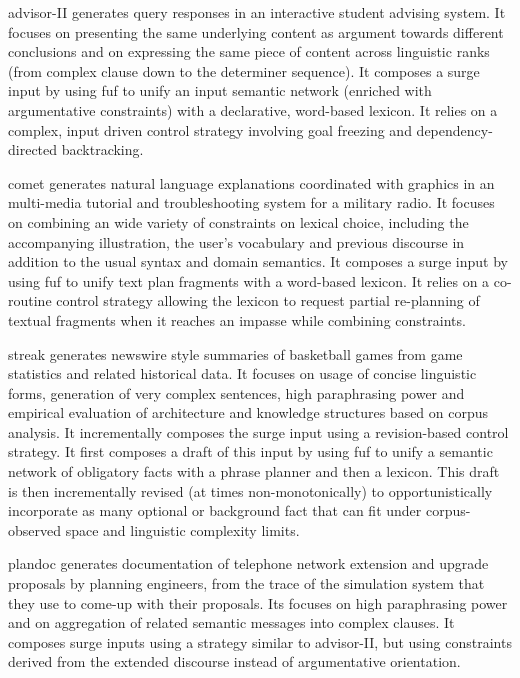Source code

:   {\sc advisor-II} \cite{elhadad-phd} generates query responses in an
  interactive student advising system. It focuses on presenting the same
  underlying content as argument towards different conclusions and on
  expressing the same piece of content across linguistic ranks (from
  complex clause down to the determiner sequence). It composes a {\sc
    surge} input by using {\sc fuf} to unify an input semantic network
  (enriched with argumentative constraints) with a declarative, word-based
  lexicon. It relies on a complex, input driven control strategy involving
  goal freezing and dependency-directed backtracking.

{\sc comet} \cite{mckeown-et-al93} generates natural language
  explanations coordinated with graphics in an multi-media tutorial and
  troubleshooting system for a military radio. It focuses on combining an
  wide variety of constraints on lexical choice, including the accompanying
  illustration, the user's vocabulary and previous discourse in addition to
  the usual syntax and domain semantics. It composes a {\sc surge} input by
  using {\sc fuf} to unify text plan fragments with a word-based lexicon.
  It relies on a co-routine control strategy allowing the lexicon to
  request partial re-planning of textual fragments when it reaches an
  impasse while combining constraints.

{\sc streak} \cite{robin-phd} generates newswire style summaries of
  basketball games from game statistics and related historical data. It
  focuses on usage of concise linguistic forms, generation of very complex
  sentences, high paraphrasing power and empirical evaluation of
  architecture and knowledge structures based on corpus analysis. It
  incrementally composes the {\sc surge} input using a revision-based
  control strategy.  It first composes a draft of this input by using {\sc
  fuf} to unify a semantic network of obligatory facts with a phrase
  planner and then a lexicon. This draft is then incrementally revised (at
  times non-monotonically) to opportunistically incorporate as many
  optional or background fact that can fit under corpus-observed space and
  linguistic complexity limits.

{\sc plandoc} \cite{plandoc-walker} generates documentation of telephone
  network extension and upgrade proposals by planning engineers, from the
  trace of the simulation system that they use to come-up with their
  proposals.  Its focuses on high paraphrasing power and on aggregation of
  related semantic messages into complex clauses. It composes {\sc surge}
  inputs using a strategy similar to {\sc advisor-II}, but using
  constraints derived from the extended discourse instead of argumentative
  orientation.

ASSIGNMENT>
A verbatim transcription is required of the lines from the one with "on aggregation of" through the final line of the entries above, and of nothing else.

TASK ANSWER>
  proposals.  Its focuses on high paraphrasing power and on aggregation of
  related semantic messages into complex clauses. It composes {\sc surge}
  inputs using a strategy similar to {\sc advisor-II}, but using
  constraints derived from the extended discourse instead of argumentative
  orientation.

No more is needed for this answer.